DOMINGO I CUARESMA (ciclo C). CAMPAÑA CONTRA EL HAMBRE DE MANOS UNIDAS. 14 de febrero de 2016.

 

Dt 26,4-10: Clamamos al Señor, Dios de nuestros padres, y el Señor escuchó nuestra voz, miró nuestra opresión, nuestro trabajo y nuestra angustia.

Sal 90,1-2.10-15: Estás conmigo, Señor, en la tribulación.

Rm 18,8-13: Nadie que cree en Él quedará defraudado.

Lc 4,1-13: Jesús, lleno del Espíritu Santo, volvió del Jordán, y durante cuarenta días, el Espíritu lo fue llevando por el desierto.

 

El mismo Espíritu que llevó a Jesús a las aguas del Jordán y se derramó sobre Él lo lleva ahora al desierto. Este Espíritu mueve a paradojas o, más bien, a complementarios: el río y el desierto se necesitan en la vida del creyente. La eficacia del agua se pone a prueba en el yermo, y en la sequedad se aprecia y anhela mucho más lo que sacia la sed. Esto sucede en la vida del seguidor de Cristo, aún con mayor claridad: lo que recibe la presencia del Espíritu y se deja empapar por Él ha de recibir el fuego de la prueba para asimilarlo como propio y ensanchar los veneros para hacer más sitio a Dios. Un día el Espíritu unge a Jesús en el río fértil y otro día lo lleva a la soledad desértica para afrontar la tentación.

 

            El tentador se encontró con el oponente más firme, y no porque estuviera hecho de otra masa diferente al resto de humanos, sino porque la fuerza del Maestro residía en el poder del Espíritu de Dios que obraba en Él. Los resquicios por los que la tentación pretende horadar para provocar el daño están en la parte más tierna y frágil, en esta condición humana tan dependiente y limitada. Nos pesa vernos sujetos a un proceso tan gradual y renunciar al éxito repentino por otro al que se llega solo tras esfuerzo y tiempo. Cada una de las tres tentaciones parecen querer atentar contra la esperanza en el ser humano, en que el Dios espera una y otra vez.

 

Convertir las piedras en pan consiste en renunciar en el trabajo necesario para ganar el jornal y adquirir aquella sustancia que alimenta nuestras vidas de un modo inmediato, “divino” podríamos decir, que excluye lo humano (sacrificio, constancia, paciencia) y, por tanto, devalúa al hombre relegándolo a un papel marginal.

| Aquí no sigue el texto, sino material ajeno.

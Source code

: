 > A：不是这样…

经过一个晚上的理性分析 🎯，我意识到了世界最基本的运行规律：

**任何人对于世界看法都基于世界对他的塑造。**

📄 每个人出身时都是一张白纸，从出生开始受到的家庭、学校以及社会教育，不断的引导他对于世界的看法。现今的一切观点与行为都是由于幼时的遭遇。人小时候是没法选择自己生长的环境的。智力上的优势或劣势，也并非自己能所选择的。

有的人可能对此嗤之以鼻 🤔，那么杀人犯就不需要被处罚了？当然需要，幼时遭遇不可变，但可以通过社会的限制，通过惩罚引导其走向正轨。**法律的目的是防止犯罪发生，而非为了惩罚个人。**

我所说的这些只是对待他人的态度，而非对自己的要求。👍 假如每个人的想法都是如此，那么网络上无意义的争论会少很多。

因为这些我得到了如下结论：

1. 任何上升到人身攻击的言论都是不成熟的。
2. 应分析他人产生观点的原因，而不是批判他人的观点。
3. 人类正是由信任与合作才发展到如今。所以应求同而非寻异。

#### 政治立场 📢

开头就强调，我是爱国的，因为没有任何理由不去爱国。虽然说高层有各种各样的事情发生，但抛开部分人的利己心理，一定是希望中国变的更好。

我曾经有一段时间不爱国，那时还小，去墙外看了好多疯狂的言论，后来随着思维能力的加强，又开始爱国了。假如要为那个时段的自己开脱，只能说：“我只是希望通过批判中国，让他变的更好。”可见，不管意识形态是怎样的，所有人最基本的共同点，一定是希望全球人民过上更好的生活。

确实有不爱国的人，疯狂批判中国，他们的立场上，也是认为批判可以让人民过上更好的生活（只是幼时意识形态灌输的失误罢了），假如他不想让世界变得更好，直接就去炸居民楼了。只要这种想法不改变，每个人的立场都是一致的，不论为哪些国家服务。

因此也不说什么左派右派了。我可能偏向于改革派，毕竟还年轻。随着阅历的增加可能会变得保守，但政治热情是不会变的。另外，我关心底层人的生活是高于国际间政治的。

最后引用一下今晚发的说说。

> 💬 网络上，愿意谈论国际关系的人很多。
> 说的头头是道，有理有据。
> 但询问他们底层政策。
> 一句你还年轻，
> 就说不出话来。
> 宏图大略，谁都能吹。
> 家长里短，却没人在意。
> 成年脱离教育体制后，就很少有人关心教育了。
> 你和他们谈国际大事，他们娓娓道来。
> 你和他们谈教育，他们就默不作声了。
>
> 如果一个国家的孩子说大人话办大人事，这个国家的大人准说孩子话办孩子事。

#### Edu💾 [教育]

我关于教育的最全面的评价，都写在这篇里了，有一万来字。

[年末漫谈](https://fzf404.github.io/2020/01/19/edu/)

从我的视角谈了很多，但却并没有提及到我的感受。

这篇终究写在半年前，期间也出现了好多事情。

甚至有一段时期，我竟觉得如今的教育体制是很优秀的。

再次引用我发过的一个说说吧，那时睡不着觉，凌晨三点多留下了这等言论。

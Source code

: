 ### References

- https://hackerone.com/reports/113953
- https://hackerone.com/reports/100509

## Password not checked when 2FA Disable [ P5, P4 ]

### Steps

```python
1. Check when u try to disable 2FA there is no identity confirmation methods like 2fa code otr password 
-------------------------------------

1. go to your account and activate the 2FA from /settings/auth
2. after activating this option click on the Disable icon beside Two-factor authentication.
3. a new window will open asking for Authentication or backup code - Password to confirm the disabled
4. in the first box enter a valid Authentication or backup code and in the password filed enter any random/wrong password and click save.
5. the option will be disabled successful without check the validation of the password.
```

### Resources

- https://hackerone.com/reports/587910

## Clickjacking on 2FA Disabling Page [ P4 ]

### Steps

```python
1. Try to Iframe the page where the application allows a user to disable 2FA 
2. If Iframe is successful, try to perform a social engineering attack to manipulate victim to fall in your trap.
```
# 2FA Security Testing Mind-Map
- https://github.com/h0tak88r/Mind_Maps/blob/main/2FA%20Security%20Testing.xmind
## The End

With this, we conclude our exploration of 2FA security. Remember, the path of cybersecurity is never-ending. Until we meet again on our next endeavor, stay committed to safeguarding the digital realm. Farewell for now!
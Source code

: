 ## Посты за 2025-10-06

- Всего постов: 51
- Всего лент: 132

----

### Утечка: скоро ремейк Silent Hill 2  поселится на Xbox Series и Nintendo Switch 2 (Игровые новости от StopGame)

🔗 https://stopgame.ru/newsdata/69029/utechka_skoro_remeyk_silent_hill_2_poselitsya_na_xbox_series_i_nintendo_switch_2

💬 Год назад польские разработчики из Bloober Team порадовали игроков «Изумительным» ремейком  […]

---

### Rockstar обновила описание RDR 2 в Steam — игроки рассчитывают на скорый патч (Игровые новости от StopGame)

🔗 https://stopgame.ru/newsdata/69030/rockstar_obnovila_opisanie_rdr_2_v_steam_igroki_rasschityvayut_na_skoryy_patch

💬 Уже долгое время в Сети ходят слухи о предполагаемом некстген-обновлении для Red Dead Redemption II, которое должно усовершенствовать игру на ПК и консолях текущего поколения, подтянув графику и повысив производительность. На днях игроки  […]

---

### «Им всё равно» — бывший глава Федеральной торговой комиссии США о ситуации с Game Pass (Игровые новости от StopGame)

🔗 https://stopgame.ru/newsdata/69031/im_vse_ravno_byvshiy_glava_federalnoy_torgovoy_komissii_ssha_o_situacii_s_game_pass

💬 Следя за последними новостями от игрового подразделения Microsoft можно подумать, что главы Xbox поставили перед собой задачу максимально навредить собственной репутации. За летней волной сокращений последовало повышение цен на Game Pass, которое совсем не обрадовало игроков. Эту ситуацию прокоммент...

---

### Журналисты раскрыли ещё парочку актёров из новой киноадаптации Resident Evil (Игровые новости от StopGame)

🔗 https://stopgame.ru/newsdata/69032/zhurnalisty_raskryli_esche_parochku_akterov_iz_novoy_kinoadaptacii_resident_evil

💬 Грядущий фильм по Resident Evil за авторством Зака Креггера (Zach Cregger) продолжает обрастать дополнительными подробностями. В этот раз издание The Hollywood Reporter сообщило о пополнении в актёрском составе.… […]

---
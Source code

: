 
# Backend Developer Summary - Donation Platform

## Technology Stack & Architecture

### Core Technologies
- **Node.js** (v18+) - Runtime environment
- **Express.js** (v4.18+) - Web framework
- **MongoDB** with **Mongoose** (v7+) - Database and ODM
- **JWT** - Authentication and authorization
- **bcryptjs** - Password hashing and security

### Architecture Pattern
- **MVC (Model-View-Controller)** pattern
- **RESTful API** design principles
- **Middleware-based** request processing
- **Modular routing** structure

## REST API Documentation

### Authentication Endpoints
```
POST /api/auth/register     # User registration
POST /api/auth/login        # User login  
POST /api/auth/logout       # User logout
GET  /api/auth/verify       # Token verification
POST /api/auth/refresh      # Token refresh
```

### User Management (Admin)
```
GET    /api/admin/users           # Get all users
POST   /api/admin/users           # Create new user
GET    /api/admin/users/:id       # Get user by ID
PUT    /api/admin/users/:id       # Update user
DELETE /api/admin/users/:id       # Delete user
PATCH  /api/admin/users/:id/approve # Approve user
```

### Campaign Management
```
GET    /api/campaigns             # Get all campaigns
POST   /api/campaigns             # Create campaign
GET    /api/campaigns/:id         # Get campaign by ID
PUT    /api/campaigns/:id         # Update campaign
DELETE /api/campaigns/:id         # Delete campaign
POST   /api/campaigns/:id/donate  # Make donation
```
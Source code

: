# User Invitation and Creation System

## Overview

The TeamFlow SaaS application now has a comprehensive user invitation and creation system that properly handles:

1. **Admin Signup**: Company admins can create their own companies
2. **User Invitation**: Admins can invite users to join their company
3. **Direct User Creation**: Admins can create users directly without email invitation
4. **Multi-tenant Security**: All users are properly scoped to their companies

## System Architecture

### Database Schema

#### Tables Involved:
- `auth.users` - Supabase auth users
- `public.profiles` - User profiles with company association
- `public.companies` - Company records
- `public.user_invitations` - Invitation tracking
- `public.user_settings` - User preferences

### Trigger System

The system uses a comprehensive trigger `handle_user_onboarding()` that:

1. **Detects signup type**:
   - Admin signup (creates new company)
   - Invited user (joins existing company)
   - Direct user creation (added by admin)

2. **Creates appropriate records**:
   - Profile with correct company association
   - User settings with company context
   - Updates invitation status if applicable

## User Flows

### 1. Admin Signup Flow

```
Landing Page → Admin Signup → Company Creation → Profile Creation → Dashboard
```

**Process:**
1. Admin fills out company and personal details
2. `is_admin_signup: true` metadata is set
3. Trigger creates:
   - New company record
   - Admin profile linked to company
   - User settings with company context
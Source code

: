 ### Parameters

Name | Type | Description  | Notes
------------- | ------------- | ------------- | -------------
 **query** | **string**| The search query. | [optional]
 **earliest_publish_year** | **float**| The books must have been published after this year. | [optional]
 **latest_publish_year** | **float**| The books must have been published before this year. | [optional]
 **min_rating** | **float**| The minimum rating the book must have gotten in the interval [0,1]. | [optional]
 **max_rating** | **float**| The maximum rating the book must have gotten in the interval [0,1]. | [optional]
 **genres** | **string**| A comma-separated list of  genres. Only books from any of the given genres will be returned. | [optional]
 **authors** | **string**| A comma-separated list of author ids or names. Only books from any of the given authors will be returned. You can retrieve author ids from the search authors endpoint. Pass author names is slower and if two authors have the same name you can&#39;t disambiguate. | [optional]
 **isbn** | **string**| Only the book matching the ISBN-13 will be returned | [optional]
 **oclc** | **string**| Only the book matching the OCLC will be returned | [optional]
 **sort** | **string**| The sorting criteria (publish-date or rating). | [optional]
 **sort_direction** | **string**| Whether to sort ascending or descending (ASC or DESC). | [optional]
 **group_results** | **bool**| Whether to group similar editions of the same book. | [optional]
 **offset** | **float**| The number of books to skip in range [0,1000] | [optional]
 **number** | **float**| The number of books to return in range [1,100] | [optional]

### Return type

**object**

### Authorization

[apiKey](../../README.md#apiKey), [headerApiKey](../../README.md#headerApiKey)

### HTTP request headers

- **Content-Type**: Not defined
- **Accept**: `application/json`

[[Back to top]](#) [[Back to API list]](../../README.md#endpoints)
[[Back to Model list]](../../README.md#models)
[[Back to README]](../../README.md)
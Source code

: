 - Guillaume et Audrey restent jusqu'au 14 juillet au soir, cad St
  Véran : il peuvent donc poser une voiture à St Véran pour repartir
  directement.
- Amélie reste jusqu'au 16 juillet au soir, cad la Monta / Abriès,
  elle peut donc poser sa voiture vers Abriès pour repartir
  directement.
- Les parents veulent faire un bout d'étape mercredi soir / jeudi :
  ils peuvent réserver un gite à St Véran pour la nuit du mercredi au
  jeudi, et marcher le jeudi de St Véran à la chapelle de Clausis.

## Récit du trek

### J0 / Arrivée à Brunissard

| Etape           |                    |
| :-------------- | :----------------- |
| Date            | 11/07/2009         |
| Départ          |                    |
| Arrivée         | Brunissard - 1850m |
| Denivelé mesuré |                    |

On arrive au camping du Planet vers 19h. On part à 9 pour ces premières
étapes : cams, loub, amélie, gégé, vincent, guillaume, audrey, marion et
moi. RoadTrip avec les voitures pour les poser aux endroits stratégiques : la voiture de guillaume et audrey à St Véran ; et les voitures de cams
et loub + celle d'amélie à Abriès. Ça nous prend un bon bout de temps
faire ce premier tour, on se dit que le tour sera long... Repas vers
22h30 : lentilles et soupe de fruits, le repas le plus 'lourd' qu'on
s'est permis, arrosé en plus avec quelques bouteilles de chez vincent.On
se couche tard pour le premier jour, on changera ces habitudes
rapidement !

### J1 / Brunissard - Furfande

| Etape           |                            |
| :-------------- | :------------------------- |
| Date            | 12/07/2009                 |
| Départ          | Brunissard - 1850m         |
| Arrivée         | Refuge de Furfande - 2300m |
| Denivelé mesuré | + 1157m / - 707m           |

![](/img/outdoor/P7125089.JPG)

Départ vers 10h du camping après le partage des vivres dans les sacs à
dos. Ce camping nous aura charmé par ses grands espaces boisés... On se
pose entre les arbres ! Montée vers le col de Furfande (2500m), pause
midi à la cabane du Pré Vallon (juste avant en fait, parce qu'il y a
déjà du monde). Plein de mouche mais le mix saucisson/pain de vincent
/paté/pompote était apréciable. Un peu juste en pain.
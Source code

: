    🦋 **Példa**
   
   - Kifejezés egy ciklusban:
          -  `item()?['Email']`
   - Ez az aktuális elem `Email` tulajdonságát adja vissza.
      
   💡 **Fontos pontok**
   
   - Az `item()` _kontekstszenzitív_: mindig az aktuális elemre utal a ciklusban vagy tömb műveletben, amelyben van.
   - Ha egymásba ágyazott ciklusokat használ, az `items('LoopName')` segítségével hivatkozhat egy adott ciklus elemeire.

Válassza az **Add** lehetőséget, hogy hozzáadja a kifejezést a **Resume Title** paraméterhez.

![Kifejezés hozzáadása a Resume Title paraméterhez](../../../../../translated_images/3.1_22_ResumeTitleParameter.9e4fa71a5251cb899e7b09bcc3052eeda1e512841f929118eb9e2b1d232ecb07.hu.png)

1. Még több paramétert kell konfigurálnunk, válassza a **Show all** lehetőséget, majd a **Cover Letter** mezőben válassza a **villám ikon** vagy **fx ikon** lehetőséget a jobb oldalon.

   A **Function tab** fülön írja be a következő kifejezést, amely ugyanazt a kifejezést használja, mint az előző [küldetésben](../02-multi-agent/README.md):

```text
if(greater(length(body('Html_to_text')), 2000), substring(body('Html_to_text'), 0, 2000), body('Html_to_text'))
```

El poder y la gloria ofrecidos por el tentador son la ficción de considerar que lo máximo a lo que se puede aspirar es al sometimiento de los demás del modo que sea y su reconocimiento, cuando, en verdad, lo que nos hace poderosos es el ejercicio de la libertad para elegir el bien y desechar el mal. La pretensión de dominio sobre otros es un signo fuerte de debilidad interior. La última tentación de Jesús lo ubica junto al lugar santo, el templo, pretendiendo que haga un milagro innecesario con la intervención de los ángeles. El milagro es un signo de la acción providente y misericordiosa entre nosotros, no es un cauce ni para que eludamos nuestras responsabilidades, ni para una intervención de Dios que nos deje a nosotros ociosos. La mayor fuerza de Dios entre nosotros ha querido que llegue a través del Espíritu Santo en nuestras propias vidas para hacer fuerte lo débil, valiente lo cobarde, sabio lo necio… y hacerlo en esto tan humilde como es la persona humana. Si no llega el milagro de pan para todos, uno de los más añorados, es porque no hemos llegado aún a la maravilla de la distribución justa de los bienes producidos. La pretensión de que Dios haga lo que deberíamos hacer nosotros es una irresponsabilidad y un signo de desconfianza en las posibilidades humanas.

 

Moisés invitaba al pueblo a hacer memoria de las acciones maravillosas de Dios en su historia para darle gracias y ofrecer las primicias de los frutos de su esfuerzo. Son producto de la colaboración de Dios y el hombre. Y san Pablo exhortaba a la comunidad de Roma a profesar y creer que Jesús es el Señor. Es el reconocimiento de que Dios mismo hecho hombre nos ha dado el mayor ejemplo del poder humano que se ha dejado llenar y mover por el Espíritu.

 

El pasaje de las tentaciones de Jesucristo en esta Cuaresma recién estrenada es una palabra fenomenal para tomar conciencia de aquellos aspectos personales que más nos inquietan, pero que forman parte irrenunciable de nosotros y que tenemos que asumir, valorar y fortalecer desde el don de Dios. Consiste en valorar y amar la condición humana, más aún, yo hombre, mi humanidad concreta por la que Dios envió a su Hijo y murió y resucitó. Precisamente aquello contra lo que lucha el tentador, envidioso de que en algo tan sencillo y humilde como lo humano pueda brillar tanto la gloria de Dios. ¿No estaremos nosotros aliándonos con el mal cuando desesperamos de nosotros mismos o miramos con resentimiento y envidia a otras personas? En lo que fue tentado Él lo somos también nosotros. ¿Será el desenlace similar?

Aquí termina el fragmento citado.